First, with transformers 4.36.2, I receive the following warning twice:

/home/emoman/.local/lib/python3.11/site-packages/transformers/generation/configuration_utils.py:389: UserWarning:do_sampleis set toFalse. However,temperatureis set to0.9-- this flag is only used in sample-based generation modes. You should setdo_sample=Trueor unsettemperature. This was detected when initializing the generation config instance, which means the corresponding file may hold incorrect parameterization and should be fixed.

It seems that the generation kwargs from the script are completely ignored and that they are read directly from 'generation_config.json'.

So, if I alter that file to:

{
    "_from_model_config": true,
    "bos_token_id": 1,
    "eos_token_id": 2,
    "pad_token_id": 32000,
    "do_sample": true,
    "temperature": 0.0000001,
    "top_p": 0.0000001,
    "top_p": 1,
    "repetition_penalty": 0.1,
    "transformers_version": "4.31.0.dev0"
}

The warnings disappear, but the model keeps repeating itself, which would seem to indicate that 'repetition_penalty' is being ignored.

Some people suggest setting '_from_model_config' to false, but it does not change anything.

cdxeve commented 10 months ago

Hi, thanks for the feedback. I think we can resolve this warning by unsetting temperature and top_p.

Remove temperature and top_p from the generation_config.json file, making it look like this:

{
    "_from_model_config": true,
    "bos_token_id": 1,
    "eos_token_id": 2,
    "pad_token_id": 32000,
    "transformers_version": "4.31.0.dev0"
}

I've tested this with transformers version 4.36.2, and it works fine now.

mirix commented 10 months ago

Yes, thank you. It works.

But, generally speaking, I believe that the generation kwargs explicitly set on the script should override the default configuration file.

I would seem that, if they don't, it means that transformers has switched to some sort of legacy mode.

Finally, the model does respond to repetition_penalty and other generation parameters.

But it is extremely capricious and I haven't found a way to consistently avoid repetition other than post-processing.

It is a pity because the model seem very good for my purposes.

I believe that this volatility may be intrinsic to vanilla Llama-2 and it is not a consequence of the "reading comprehension" adaptation.

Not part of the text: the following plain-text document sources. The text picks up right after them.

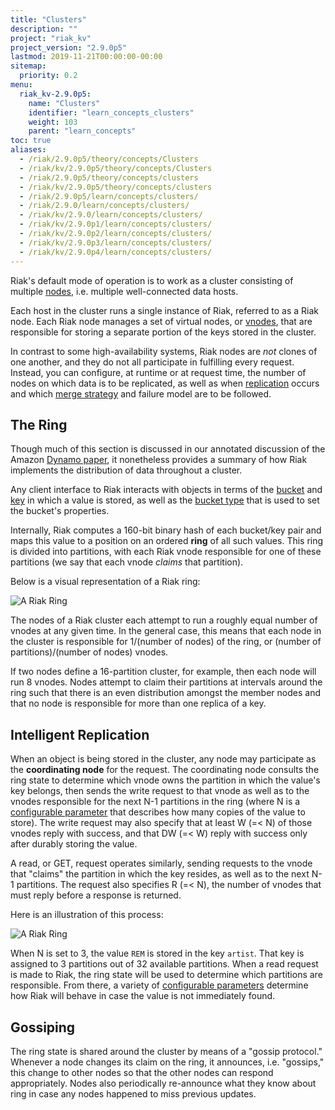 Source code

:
 ```yaml
---
title: "Clusters"
description: ""
project: "riak_kv"
project_version: "2.9.0p5"
lastmod: 2019-11-21T00:00:00-00:00
sitemap:
  priority: 0.2
menu:
  riak_kv-2.9.0p5:
    name: "Clusters"
    identifier: "learn_concepts_clusters"
    weight: 103
    parent: "learn_concepts"
toc: true
aliases:
  - /riak/2.9.0p5/theory/concepts/Clusters
  - /riak/kv/2.9.0p5/theory/concepts/Clusters
  - /riak/2.9.0p5/theory/concepts/clusters
  - /riak/kv/2.9.0p5/theory/concepts/clusters
  - /riak/2.9.0p5/learn/concepts/clusters/
  - /riak/2.9.0/learn/concepts/clusters/
  - /riak/kv/2.9.0/learn/concepts/clusters/
  - /riak/kv/2.9.0p1/learn/concepts/clusters/
  - /riak/kv/2.9.0p2/learn/concepts/clusters/
  - /riak/kv/2.9.0p3/learn/concepts/clusters/
  - /riak/kv/2.9.0p4/learn/concepts/clusters/
---
```


[concept buckets]: {{<baseurl>}}riak/kv/2.9.0p5/learn/concepts/buckets
[concept keys objects]: {{<baseurl>}}riak/kv/2.9.0p5/learn/concepts/keys-and-objects
[concept replication]: {{<baseurl>}}riak/kv/2.9.0p5/learn/concepts/replication
[glossary node]: {{<baseurl>}}riak/kv/2.9.0p5/learn/glossary/#node
[glossary vnode]: {{<baseurl>}}riak/kv/2.9.0p5/learn/glossary/#vnode
[learn dynamo]: {{<baseurl>}}riak/kv/2.9.0p5/learn/dynamo
[usage bucket types]: {{<baseurl>}}riak/kv/2.9.0p5/developing/usage/bucket-types
[usage conflict resolution]: {{<baseurl>}}riak/kv/2.9.0p5/developing/usage/conflict-resolution
[usage replication]: {{<baseurl>}}riak/kv/2.9.0p5/developing/usage/replication

Riak's default mode of operation is to work as a cluster consisting of
multiple [nodes][glossary node], i.e. multiple well-connected data
hosts.

Each host in the cluster runs a single instance of Riak, referred to as
a Riak node. Each Riak node manages a set of virtual nodes, or
[vnodes][glossary vnode], that are responsible for storing a
separate portion of the keys stored in the cluster.

In contrast to some high-availability systems, Riak nodes are _not_
clones of one another, and they do not all participate in fulfilling
every request. Instead, you can configure, at runtime or at request
time, the number of nodes on which data is to be replicated, as well as
when [replication][concept replication] occurs and which [merge strategy][usage conflict resolution] and failure model are to be followed.

## The Ring

Though much of this section is discussed in our annotated discussion of
the Amazon [Dynamo paper][learn dynamo], it nonetheless provides a summary of
how Riak implements the distribution of data throughout a cluster.

Any client interface to Riak interacts with objects in terms of the
[bucket][concept buckets] and [key][concept keys objects] in which a value is
stored, as well as the [bucket type][usage bucket types] that is used
to set the bucket's properties.

Internally, Riak computes a 160-bit binary hash of each bucket/key pair
and maps this value to a position on an ordered **ring** of all such
values. This ring is divided into partitions, with each Riak vnode
responsible for one of these partitions (we say that each vnode
_claims_ that partition).

Below is a visual representation of a Riak ring:

![A Riak Ring]({{<baseurl>}}images/riak-ring.png)

The nodes of a Riak cluster each attempt to run a roughly equal number
of vnodes at any given time. In the general case, this means that each
node in the cluster is responsible for 1/(number of nodes) of the ring,
or (number of partitions)/(number of nodes) vnodes.

If two nodes define a 16-partition cluster, for example, then each node
will run 8 vnodes. Nodes attempt to claim their partitions at intervals
around the ring such that there is an even distribution amongst the
member nodes and that no node is responsible for more than one replica
of a key.

## Intelligent Replication

When an object is being stored in the cluster, any node may participate
as the **coordinating node** for the request. The coordinating node
consults the ring state to determine which vnode owns the partition in
which the value's key belongs, then sends the write request to that
vnode as well as to the vnodes responsible for the next N-1 partitions
in the ring (where N is a [configurable parameter][usage replication] that describes how many copies of the value to store). The
write request may also specify that at least W (=< N) of those vnodes
reply with success, and that DW (=< W) reply with success only after
durably storing the value.

A read, or GET, request operates similarly, sending requests to the
vnode  that "claims" the partition in which the key resides, as well as
to the next N-1 partitions. The request also specifies R (=< N), the
number of vnodes that must reply before a response is returned.

Here is an illustration of this process:

![A Riak Ring]({{<baseurl>}}images/riak-data-distribution.png)

When N is set to 3, the value `REM` is stored in the key `artist`. That
key is assigned to 3 partitions out of 32 available partitions. When a
read request is made to Riak, the ring state will be used to determine
which partitions are responsible. From there, a variety of
[configurable parameters][usage replication] determine how Riak
will behave in case the value is not immediately found.

## Gossiping

The ring state is shared around the cluster by means of a "gossip
protocol." Whenever a node changes its claim on the ring, it announces,
i.e. "gossips," this change to other nodes so that the other nodes can
respond appropriately. Nodes also periodically re-announce what they
know about ring in case any nodes happened to miss previous updates.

That being the case, perhaps the best solution would be to replace vanilla Llama with something better stabilised such as Mistral, for instance. Tulu also shows a very steady behaviour.

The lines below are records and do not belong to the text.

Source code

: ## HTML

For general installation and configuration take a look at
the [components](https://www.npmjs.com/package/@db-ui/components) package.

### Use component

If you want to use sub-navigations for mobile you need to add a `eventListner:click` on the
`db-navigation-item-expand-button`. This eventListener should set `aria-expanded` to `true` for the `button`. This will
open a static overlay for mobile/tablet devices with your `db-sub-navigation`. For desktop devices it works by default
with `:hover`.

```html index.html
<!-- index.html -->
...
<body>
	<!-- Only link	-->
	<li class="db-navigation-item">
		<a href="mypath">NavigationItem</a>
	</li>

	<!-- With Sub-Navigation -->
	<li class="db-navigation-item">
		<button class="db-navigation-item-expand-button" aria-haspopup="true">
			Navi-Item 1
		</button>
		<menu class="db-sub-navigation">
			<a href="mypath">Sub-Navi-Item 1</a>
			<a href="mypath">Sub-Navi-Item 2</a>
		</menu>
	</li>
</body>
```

cdxeve commented 10 months ago

Hi,

Thanks for your recommendation to switch our base models to Mistral and Tule. Mistral is indeed in our future plans.

Regarding this issue:

But, generally speaking, I believe that the generation kwargs explicitly set on the script should override the default configuration file

I completely agree that "generation kwargs explicitly set on the script should override the default configuration file".

But there might exist some conflicts in your config settings.

{
    "_from_model_config": true,
    "bos_token_id": 1,
    "eos_token_id": 2,
    "pad_token_id": 32000,
    "do_sample": true,
    "temperature": 0.0000001,
    "top_p": 0.0000001,
    "top_p": 1,
    "repetition_penalty": 0.1,
    "transformers_version": "4.31.0.dev0"
}

According to the official documentation: https://huggingface.co/docs/transformers/v4.36.1/en/main_classes/text_generation#generation

Firstly, setting the temperature to an extremely small value near 0 (0.0000001) creates a highly concentrated token distribution, behaving similarly to "do_sample"=false. This contradicts your setting of "do_sample": true.

Secondly, there are conflicting values for top_p in your configuration.

Then, the repetition_penalty value of 0.1 would make the problem even worse, and a value higher than 1 such as 1.2 is recommended to solve repetition.

The simplest setting for your config is like this, and you may refer to the official documentation for your specific usecase

{
    "_from_model_config": true,
    "bos_token_id": 1,
    "eos_token_id": 2,
    "pad_token_id": 32000,
    "repetition_penalty": 1.2,
    "transformers_version": "4.31.0.dev0"
}

mirix commented 10 months ago

Thanks for the advice, I will try that immediately.

But that configuration has been tested with many models. I have also tried going with the defaults and many other combinations.